What this means in most instances is that punitive damage cases are bifurcated. In phase I, the jury decides all of the compensatory damage issues, and also decides whether there is malice, fraud or oppression. If it so finds, then in phase II, it looks at evidence concerning what punitive award is appropriate, including the defendant's financial condition. This bifurcation is the right of the defendant, who can also waive it.
Well, Unocal had other leak and petroleum release problems besides this one. It spilled, and then cleaned up, 400,000 gallons of oil at Avila Beach. It leaked about 8.5 million gallons of a diesel-like substance at its Guadalupe field.

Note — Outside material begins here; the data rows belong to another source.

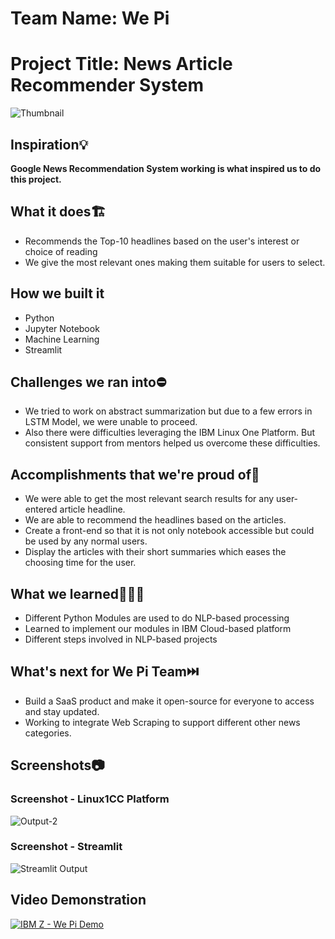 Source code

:# Team Name: We Pi
# Project Title: News Article Recommender System

![Thumbnail](https://user-images.githubusercontent.com/81156510/192115127-fa0fd9c5-d894-45d9-84f8-98a46e7e4c8e.png)

## Inspiration💡
**Google News Recommendation System working is what inspired us to do this project.**

## What it does🏗️
- Recommends the Top-10 headlines based on the user's interest or choice of reading
- We give the most relevant ones making them suitable for users to select.
## How we built it
- Python
- Jupyter Notebook
- Machine Learning
- Streamlit

## Challenges we ran into⛔
- We tried to work on abstract summarization but due to a few errors in LSTM Model, we were unable to proceed.
- Also there were difficulties leveraging the IBM Linux One Platform. But consistent support from mentors helped us overcome these difficulties.

## Accomplishments that we're proud of🏅
- We were able to get the most relevant search results for any user-entered article headline.
- We are able to recommend the headlines based on the articles.
- Create a front-end so that it is not only notebook accessible but could be used by any normal users.
- Display the articles with their short summaries which eases the choosing time for the user.

## What we learned👨🏼‍🏭
- Different Python Modules are used to do NLP-based processing
- Learned to implement our modules in IBM Cloud-based platform
- Different steps involved in NLP-based projects

## What's next for We Pi Team⏭️
- Build a SaaS product and make it open-source for everyone to access and stay updated.
- Working to integrate Web Scraping to support different other news categories.

## Screenshots📷

### Screenshot - Linux1CC Platform
![Output-2](https://user-images.githubusercontent.com/81156510/192115719-ad457b77-2a10-48e8-8858-e745245d3f9f.png)

### Screenshot - Streamlit
![Streamlit Output](https://user-images.githubusercontent.com/81156510/192115720-7ebe1a77-bc0e-4f57-8220-f9102fec0fa6.png)

## Video Demonstration
[![IBM Z - We Pi Demo](https://user-images.githubusercontent.com/81156510/192115127-fa0fd9c5-d894-45d9-84f8-98a46e7e4c8e.png)](https://youtu.be/VFV2xQe4ZxY "IBM Z Demo Final")
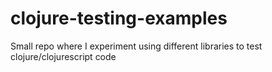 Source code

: # clojure-testing-examples

Small repo where I experiment using different libraries to test clojure/clojurescript code
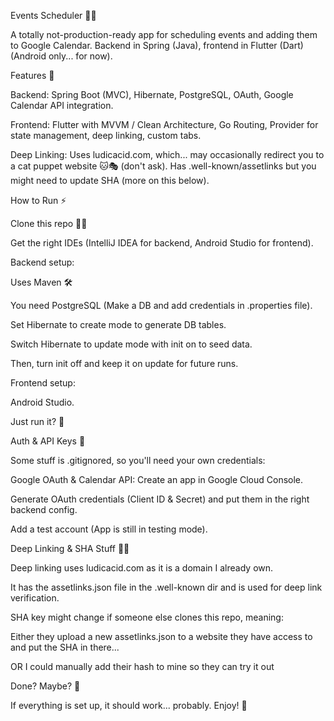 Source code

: Events Scheduler 📅🚀

A totally not-production-ready app for scheduling events and adding them to Google Calendar. Backend in Spring (Java), frontend in Flutter (Dart) (Android only... for now).

Features 🌟

Backend: Spring Boot (MVC), Hibernate, PostgreSQL, OAuth, Google Calendar API integration. 

Frontend: Flutter with MVVM / Clean Architecture, Go Routing, Provider for state management, deep linking, custom tabs.

Deep Linking: Uses ludicacid.com, which... may occasionally redirect you to a cat puppet website 🐱🎭 (don't ask). Has .well-known/assetlinks but you might need to update SHA (more on this below).

How to Run ⚡

Clone this repo 🧑‍💻

Get the right IDEs (IntelliJ IDEA for backend, Android Studio for frontend).

Backend setup:

Uses Maven 🛠️

You need PostgreSQL (Make a DB and add credentials in .properties file).

Set Hibernate to create mode to generate DB tables.

Switch Hibernate to update mode with init on to seed data.

Then, turn init off and keep it on update for future runs.

Frontend setup:

Android Studio.

Just run it? 🤞

Auth & API Keys 🔑

Some stuff is .gitignored, so you'll need your own credentials:

Google OAuth & Calendar API: Create an app in Google Cloud Console.

Generate OAuth credentials (Client ID & Secret) and put them in the right backend config.

Add a test account (App is still in testing mode).

Deep Linking & SHA Stuff 🕵️‍♂️

Deep linking uses ludicacid.com as it is a domain I already own.

It has the assetlinks.json file in the .well-known dir and is used for deep link verification.

SHA key might change if someone else clones this repo, meaning:

Either they upload a new assetlinks.json to a website they have access to and put the SHA in there...

OR I could manually add their hash to mine so they can try it out 

Done? Maybe? 🤷

If everything is set up, it should work... probably. Enjoy! 🚀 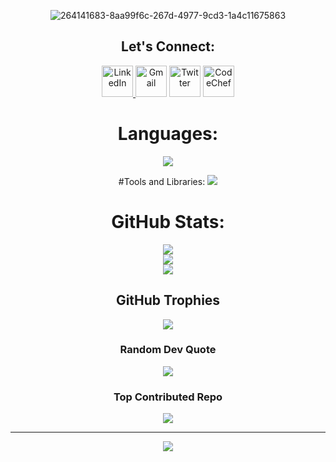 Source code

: <div style="max-width: 100%; margin: 0 auto; text-align: center;" align="center">

![264141683-8aa99f6c-267d-4977-9cd3-1a4c11675863](https://github.com/MARIYAPPANS/MARIYAPPANS/assets/114395182/cb6d019f-f365-4dda-b436-1cb7e0081d7b)

## Let's Connect:
 <div class="social-icons">
                <a href="https://www.linkedin.com/in/mariyappan-s/" target="_blank" class="social-icon">
                    <img src="https://user-images.githubusercontent.com/74038190/235294012-0a55e343-37ad-4b0f-924f-c8431d9d2483.gif" alt="LinkedIn" height="50" width="50">
                </a>
                <a href="mailto:mariyappanyogeshwaran@gmail.com" target="_blank"
            style="display: inline-block; border-radius: 50%;">
            <img src="https://user-images.githubusercontent.com/74038190/216122065-2f028bae-25d6-4a3c-bc9f-175394ed5011.png" alt="Gmail" height="50" width="50">
               </a>
        <a href="https://twitter.com/" target="_blank" style="display: inline-block; border-radius: 50%;">
            <img src="https://user-images.githubusercontent.com/74038190/235294011-b8074c31-9097-4a65-a594-4151b58743a8.gif" alt="Twitter" height="50" width="50">
        </a>
        <a href="https://www.codechef.com/users/mariyappan" target="_blank" style="display: inline-block; border-radius: 50%;">
            <img src="https://img.icons8.com/?size=1x&id=GkF-CAy7S8GY&format=png" alt="CodeChef" height="50" width="50"
                style="fill: #1a1b27;">
        </a>
        </div>

# Languages:
<img src="https://skillicons.dev/icons?i=c,cpp,java,python,css,html,js,php&perline=8" >

#Tools and Libraries:
<img src="https://skillicons.dev/icons?i=vscode,vercel,sqlite,replit,postgres,mysql,github,firebase,django,bootstrap,androidstudio&perline=6" >


# GitHub Stats:
![](https://github-readme-stats.vercel.app/api?username=MARIYAPPANS&theme=dark&hide_border=false&include_all_commits=false&count_private=false)<br/>
![](https://github-readme-streak-stats.herokuapp.com/?user=MARIYAPPANS&theme=dark&hide_border=false)<br/>
![](https://github-readme-stats.vercel.app/api/top-langs/?username=MARIYAPPANS&theme=dark&hide_border=false&include_all_commits=false&count_private=false&layout=compact)

##  GitHub Trophies
![](https://github-profile-trophy.vercel.app/?username=MARIYAPPANS&theme=nord&no-frame=false&no-bg=false&margin-w=4)

###  Random Dev Quote
![](https://quotes-github-readme.vercel.app/api?type=horizontal&theme=tokyonight)

###  Top Contributed Repo
![](https://github-contributor-stats.vercel.app/api?username=MARIYAPPANS&limit=5&theme=nord&combine_all_yearly_contributions=true)

---
[![](https://visitcount.itsvg.in/api?id=MARIYAPPANS&icon=6&color=5)](https://visitcount.itsvg.in)

<!-- Proudly created with GPRM ( https://gprm.itsvg.in ) -->
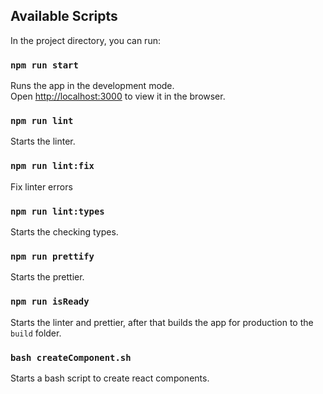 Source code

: ## Available Scripts

In the project directory, you can run:

### `npm run start`

Runs the app in the development mode.<br />
Open [http://localhost:3000](http://localhost:3000) to view it in the browser.

### `npm run lint`

Starts the linter.

### `npm run lint:fix`

Fix linter errors

### `npm run lint:types`

Starts the checking types.

### `npm run prettify`

Starts the prettier.

### `npm run isReady`

Starts the linter and prettier, after that builds the app for production to the `build` folder.

### `bash createComponent.sh`

Starts a bash script to create react components.
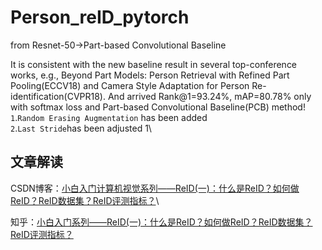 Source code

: Person_reID_pytorch
==============================
from Resnet-50->Part-based Convolutional Baseline

It is consistent with the new baseline result in several top-conference works, e.g., Beyond Part Models: Person Retrieval with Refined Part Pooling(ECCV18) and Camera Style Adaptation for Person Re-identification(CVPR18). And arrived Rank@1=93.24%, mAP=80.78% only with softmax loss and Part-based Convolutional Baseline(PCB) method!\
`1`.`Random Erasing Augmentation` has been added\
`2`.`Last Stride`has been adjusted 1\


## 文章解读

CSDN博客：[小白入门计算机视觉系列——ReID(一)：什么是ReID？如何做ReID？ReID数据集？ReID评测指标？](https://blog.csdn.net/wlx19970505/article/details/101051278)\

知乎：[小白入门系列——ReID(一)：什么是ReID？如何做ReID？ReID数据集？ReID评测指标？](https://zhuanlan.zhihu.com/p/83411679)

And the trial court admitted evidence of both of these mishaps in connection with the plaintiff's punitive damage claims, both as evidence of malice and as evidence of the amount of punitive damages that were appropriate. The evidence was admitted only in Phase II. But the trial court bifurcated in an unusual way: both the malice issue and the amount of punitive damages issue were decided in Phase II. Only compensatory issues were decided in Phase I. In order to prevent evidence of the other spills from being admitted in the liability phase, Unocal waived its right to a section 3295 bifurcation.
The jury somewhat whimsically awarded $10,000,000.76 in punitive damages (Unocal, of course, was previously known as Union 76). Confirming my analysis that San Luis Obispo Superior Court is a pretty conservative place, the trial court reduced the number to an even $5 million, even taking away the seventy-six cents.
The Court of Appeal took away the rest, on the ground that Avila and Guadalupe were dissimilar incidents. State Farm held that dissimilar incidents were not admissible to prove the amount of punitive damages. The California court held that dissimilar incidents are inadmissible to prove the entitlement to punitive damages.
Of course, the case was remanded for JUST a trial on the punitive part of the case -- probably not a happy scenario for Unocal. One questions how well it will do trying ONLY punitive damages, with the jury being instructed that the company has already been found liable, and the only thing they need to do is look at all the similar evidence and determine whether there is malice and how much is appropriate to punish the company.